What you have to do: Please show all lines of the records that include "support".
____________________
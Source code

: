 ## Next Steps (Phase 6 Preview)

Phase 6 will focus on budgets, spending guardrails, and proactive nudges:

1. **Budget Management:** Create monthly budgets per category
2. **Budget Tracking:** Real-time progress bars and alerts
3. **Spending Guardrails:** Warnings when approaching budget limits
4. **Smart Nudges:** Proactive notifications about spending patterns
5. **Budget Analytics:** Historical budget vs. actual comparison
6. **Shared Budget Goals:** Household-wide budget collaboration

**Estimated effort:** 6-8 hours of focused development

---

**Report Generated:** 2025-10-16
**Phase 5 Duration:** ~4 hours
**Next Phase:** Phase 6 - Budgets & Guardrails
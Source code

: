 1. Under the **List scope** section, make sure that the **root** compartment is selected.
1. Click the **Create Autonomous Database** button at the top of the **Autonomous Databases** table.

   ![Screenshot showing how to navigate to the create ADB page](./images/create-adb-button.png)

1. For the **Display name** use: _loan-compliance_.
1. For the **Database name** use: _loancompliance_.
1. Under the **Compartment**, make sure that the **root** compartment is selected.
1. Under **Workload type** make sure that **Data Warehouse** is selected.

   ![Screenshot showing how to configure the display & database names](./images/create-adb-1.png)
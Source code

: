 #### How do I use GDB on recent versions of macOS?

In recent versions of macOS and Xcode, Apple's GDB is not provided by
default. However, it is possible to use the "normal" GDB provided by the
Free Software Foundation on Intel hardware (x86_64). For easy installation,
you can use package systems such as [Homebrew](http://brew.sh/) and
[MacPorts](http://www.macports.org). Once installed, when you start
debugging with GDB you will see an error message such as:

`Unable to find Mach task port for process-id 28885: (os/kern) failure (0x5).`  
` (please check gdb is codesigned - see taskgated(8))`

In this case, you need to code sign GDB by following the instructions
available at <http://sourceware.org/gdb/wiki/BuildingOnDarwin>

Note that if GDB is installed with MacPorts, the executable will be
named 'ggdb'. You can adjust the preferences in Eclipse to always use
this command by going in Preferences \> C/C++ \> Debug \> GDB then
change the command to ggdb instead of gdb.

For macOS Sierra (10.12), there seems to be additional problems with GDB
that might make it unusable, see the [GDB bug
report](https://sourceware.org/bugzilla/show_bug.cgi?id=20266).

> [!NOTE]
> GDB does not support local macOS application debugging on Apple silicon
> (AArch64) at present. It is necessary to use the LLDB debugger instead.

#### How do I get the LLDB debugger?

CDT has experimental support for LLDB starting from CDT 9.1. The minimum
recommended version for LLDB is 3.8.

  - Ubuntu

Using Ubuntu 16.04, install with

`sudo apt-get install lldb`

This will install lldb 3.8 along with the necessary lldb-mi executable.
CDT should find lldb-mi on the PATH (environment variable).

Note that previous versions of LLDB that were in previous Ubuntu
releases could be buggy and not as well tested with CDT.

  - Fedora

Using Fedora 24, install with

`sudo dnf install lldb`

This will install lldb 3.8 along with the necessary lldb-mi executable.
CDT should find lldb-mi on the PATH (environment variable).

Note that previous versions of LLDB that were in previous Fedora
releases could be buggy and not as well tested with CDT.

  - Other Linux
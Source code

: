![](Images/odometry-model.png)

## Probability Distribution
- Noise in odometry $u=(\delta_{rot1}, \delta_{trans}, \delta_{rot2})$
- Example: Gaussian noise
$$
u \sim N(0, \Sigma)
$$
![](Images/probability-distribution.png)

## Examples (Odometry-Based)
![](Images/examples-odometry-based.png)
____________________
Result:
> GDB does not support local macOS application debugging on Apple silicon
CDT has experimental support for LLDB starting from CDT 9.1. The minimum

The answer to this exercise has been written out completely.